Kyrie Irving has received many plaudits during the first quarter of the season for some stunning displays for the Boston Celtics and as the inspiration behind their terrific 18-4 record.
When he decided to leave the Cleveland Cavaliers, there were question marks about whether he would be able to win without LeBron James and he has answered those emphatically already.
Irving has taken center stage for the Celtics and has been able to showcase his full array of talents as the main superstar on his team.
The C's are looking like the early winners of the trade but even though the Cavaliers are yet to see Isaiah Thomas - their marquee acquisition from Boston - take to the floor, the deal has already given them something better in return.
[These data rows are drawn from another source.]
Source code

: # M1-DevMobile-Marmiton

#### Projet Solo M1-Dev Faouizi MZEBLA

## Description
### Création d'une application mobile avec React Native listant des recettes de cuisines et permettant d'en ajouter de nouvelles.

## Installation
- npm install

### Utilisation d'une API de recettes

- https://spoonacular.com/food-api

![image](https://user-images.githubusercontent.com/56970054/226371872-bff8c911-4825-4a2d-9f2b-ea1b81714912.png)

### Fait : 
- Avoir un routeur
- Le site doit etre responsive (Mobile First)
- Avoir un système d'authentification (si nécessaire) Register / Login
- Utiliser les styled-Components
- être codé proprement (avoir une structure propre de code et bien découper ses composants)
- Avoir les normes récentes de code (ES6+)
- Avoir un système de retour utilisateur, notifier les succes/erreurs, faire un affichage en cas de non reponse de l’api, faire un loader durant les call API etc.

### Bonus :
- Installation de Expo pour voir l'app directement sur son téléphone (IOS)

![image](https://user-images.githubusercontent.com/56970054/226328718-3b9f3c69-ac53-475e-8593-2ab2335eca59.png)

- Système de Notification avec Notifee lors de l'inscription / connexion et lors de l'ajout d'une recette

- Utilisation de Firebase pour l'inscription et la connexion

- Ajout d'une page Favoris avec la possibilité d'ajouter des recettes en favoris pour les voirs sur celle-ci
Kyrie may be flourishing away from LeBron but the same can be said about the King as he's taken his game to extraordinary heights so far this year.
In his 15th campaign in the NBA, James is averaging career-highs in points (28.2), assists (8.3), rebounds (8.3), field goal percentage (58 percent) and three-point percentage (42 percent).
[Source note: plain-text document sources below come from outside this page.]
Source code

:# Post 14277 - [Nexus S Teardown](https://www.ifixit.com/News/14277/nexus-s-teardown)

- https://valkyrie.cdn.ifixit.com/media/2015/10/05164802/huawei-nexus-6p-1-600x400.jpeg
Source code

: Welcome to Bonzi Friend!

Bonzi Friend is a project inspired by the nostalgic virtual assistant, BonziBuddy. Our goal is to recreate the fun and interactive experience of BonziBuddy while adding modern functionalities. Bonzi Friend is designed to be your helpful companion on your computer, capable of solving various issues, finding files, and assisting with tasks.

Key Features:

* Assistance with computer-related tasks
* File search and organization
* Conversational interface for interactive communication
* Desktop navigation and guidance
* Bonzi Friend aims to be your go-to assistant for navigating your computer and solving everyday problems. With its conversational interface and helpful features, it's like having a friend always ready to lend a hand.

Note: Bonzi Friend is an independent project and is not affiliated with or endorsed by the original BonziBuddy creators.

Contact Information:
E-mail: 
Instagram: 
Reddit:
Without the services of Irving and, for the time being, Thomas, LBJ has gone up a few gears with his production, which is not easy for a 32-year-old to do, especially with the minutes he's clogged up over his career.
The four-time MVP continues to rack up the minutes too as he leads the league in that department playing 37 a night.
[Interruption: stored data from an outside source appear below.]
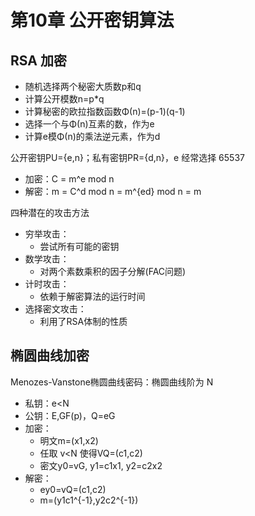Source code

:# 第10章 公开密钥算法

## RSA 加密

- 随机选择两个秘密大质数p和q
- 计算公开模数n=p*q
- 计算秘密的欧拉指数函数Φ(n)=(p-1)(q-1)
- 选择一个与Φ(n)互素的数，作为e
- 计算e模Φ(n)的乘法逆元素，作为d

公开密钥PU={e,n}；私有密钥PR={d,n}，e 经常选择 65537

- 加密：C = m^e mod n
- 解密：m = C^d mod n = m^{ed} mod n = m

四种潜在的攻击方法

- 穷举攻击：
  - 尝试所有可能的密钥
- 数学攻击：
  - 对两个素数乘积的因子分解(FAC问题)
- 计时攻击：
  - 依赖于解密算法的运行时间
- 选择密文攻击：
  - 利用了RSA体制的性质

## 椭圆曲线加密

Menozes-Vanstone椭圆曲线密码：椭圆曲线阶为 N

- 私钥：e<N
- 公钥：E,GF(p)，Q=eG
- 加密：
  - 明文m=(x1,x2)
  - 任取 v<N 使得VQ=(c1,c2)
  - 密文y0=vG, y1=c1x1, y2=c2x2
- 解密：
  - ey0=vQ=(c1,c2)
  - m=(y1c1^{-1},y2c2^{-1})
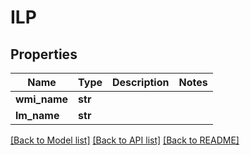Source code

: # ILP

## Properties
Name | Type | Description | Notes
------------ | ------------- | ------------- | -------------
**wmi_name** | **str** |  | 
**lm_name** | **str** |  | 

[[Back to Model list]](../README.md#documentation-for-models) [[Back to API list]](../README.md#documentation-for-api-endpoints) [[Back to README]](../README.md)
Quite frankly, the Cavs needed the best possible version of the superstar after beginning the season in a horrible slump.
Largely thanks to his brilliance, they are now in a much better place and riding a nine-game winning streak where he has done almost everything for his franchise on both ends of the floor.
He has been Cleveland's best scorer, playmaker, defender and sometimes their best rebounder. King James thrives on being the leader and with his former All-Star point guard now wearing the Celtic green, it has enabled him to showcase his ability to close out games and come up with some of the best clutch plays of his career.
Alongside Irving, he ranks in the top five in the NBA for points scored in clutch time - the last five minutes of a game with the score within five points - and field goal percentage.
They are also both among the league's top scorers in the fourth quarter. Per ESPN Stats and Info, last season, James and Irving ranked 20th and 21st, respectively, in total clutch scoring.
Now on separate teams, the duo have been able to take on the responsibility themselves without sharing with one another.
"The last couple years, Kyrie obviously being as great as he was in the fourth quarter, we kind of pick our games. There was games half the time that he had it going and, 'Hey, go get it.' There was games half the time where I had it going, and I'd go get it," James said, per ESPN's Brian Windhorst.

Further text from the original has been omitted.